Everything is about perception. Sometimes we look at a person and see a police officer. Someone different will look at that same person and see a thug. It’s all how our experiences guide us.

A group of college students, led by the unctuous Chad (Moss) are taking their spring break in the mountains of West Virginia. They need to make a pit stop for beer and stop off at a Last Chance Gas convenience store. There they stumble on Tucker (Tudyk) and Dale (Labine), a pair of redneck types who are on their way to a vacation of their own. Dale is extremely shy and has a very low self-image, but he takes a shine to Alison (Bowen), a comely co-ed. Tucker encourages his shy friend to approach the girl but his tongue-tied charm fails to impress, possibly because he’s holding a scythe at the time.

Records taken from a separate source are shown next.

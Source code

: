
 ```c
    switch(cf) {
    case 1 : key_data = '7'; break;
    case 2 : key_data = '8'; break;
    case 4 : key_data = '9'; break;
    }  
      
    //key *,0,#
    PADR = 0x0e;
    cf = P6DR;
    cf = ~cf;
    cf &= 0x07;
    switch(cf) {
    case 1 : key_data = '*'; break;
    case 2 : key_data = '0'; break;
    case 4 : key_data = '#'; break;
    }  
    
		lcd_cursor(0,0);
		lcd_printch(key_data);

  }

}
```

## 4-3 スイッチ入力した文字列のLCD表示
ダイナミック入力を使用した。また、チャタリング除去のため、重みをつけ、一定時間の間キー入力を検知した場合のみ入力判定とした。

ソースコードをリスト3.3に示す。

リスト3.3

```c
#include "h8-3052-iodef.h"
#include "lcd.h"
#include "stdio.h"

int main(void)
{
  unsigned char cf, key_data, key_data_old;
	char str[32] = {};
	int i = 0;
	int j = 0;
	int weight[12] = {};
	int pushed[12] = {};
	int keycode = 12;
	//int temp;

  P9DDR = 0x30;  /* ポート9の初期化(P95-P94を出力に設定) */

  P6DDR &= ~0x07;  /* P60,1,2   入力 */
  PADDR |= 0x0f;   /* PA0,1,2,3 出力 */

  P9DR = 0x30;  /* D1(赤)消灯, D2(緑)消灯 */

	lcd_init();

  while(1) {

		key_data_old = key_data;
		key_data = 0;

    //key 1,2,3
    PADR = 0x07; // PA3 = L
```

The kids go off to their camp and Tucker and Dale find their “vacation home” which resembles the cabin from The Evil Dead somewhat eerily. While the kids go skinny dipping, Tucker and Dale are out fishing. Alison gets separated from the rest of the group and gets startled by the two hillbillies, falling and injuring her head. When the boys try to return her to her friends, they mistake their intentions and run away screaming for the hills.

When Alison awakens, she discovers that far from being homicidal, the two boys are sweet and caring. She begins to see Dale much differently whereas she might not have seen him that way earlier. However, her friends think that she has been made a captive against her will and that the two men plan on doing hideous, horrifying things to her. They mean to rescue her, at any cost.

That cost turns out to be plenty high as the kids attempts to rescue their friend turn out in disaster and accidental death. Tucker and Dale are mystified; they start thinking that Alison’s friends are part of some sort of suicide pact cult. Chad and his friends are growing more and more violent; the boys are growing more and more mystified. What’s a redneck to do?

This Canadian film for whatever reason sat on the shelf for nearly two years before getting an American release and even at that, a somewhat excuse-me release at that. It’s a shame too; this is the kind of movie that would attract a big cult audience if people just knew about it.

It’s funny but not in a broad, outlandish sense; rather it takes situations and makes them the star. Each little set piece is a gag that ends with a stupid college student getting killed in a brutal – and funny – way. One kid stumbles into a wood chipper. Another runs headlong into a branch and gets impaled. Another takes off the safety on a gun and blows his own head off.

But this is more than a horror spoof. There are some interesting subtexts here on prejudging, class distinctions and embracing differences. There is also some pretty tight chemistry between Tudyk and Labine, both of whom have serious comic chops but can also act. Those are both good qualities and exceedingly rare together in the same person. The real hero of this movie may well be the casting director.

There are also an homage or two to such movies as the aforementioned Evil Dead as well as Wrong Turn and Friday the 13th as well as non-genre films like Fargo. The writing is clever in places with some unexpected bits that had me in stitches.

I liked this movie a lot and unfortunately it isn’t attracting a lot of attention, either from the mainstream press or from genre blogs. Nonetheless it’s worth seeking out if it is playing near you but never fear; it is already available for as Video on Demand and will be on home video just after Thanksgiving. I suggest you take whatever opportunity you can to check it out; it’s as much fun at the movies as I’ve had this year.

REASONS TO GO: Funny and sweet and plenty of gore and violence to please any horror buff. Hip without trying.

REASONS TO STAY: There were a few sections where things seemed a little flat.

FAMILY VALUES: There is some fairly rough violence, a good deal of blood , a fair amount of foul language and a smidgeon of bare breasts.

TRIVIAL PURSUIT: The two leads are known for supporting roles in cult favorite TV shows; Labine in “Reaper” and Tudyk in “Firefly.” In addition, Bowen is also primarily known for her TV work on “One Life to Live” and in “30 Rock” (whose cast she joined after filming this).

HOME OR THEATER: This will make a fine rental or a nice addition to your DVD library.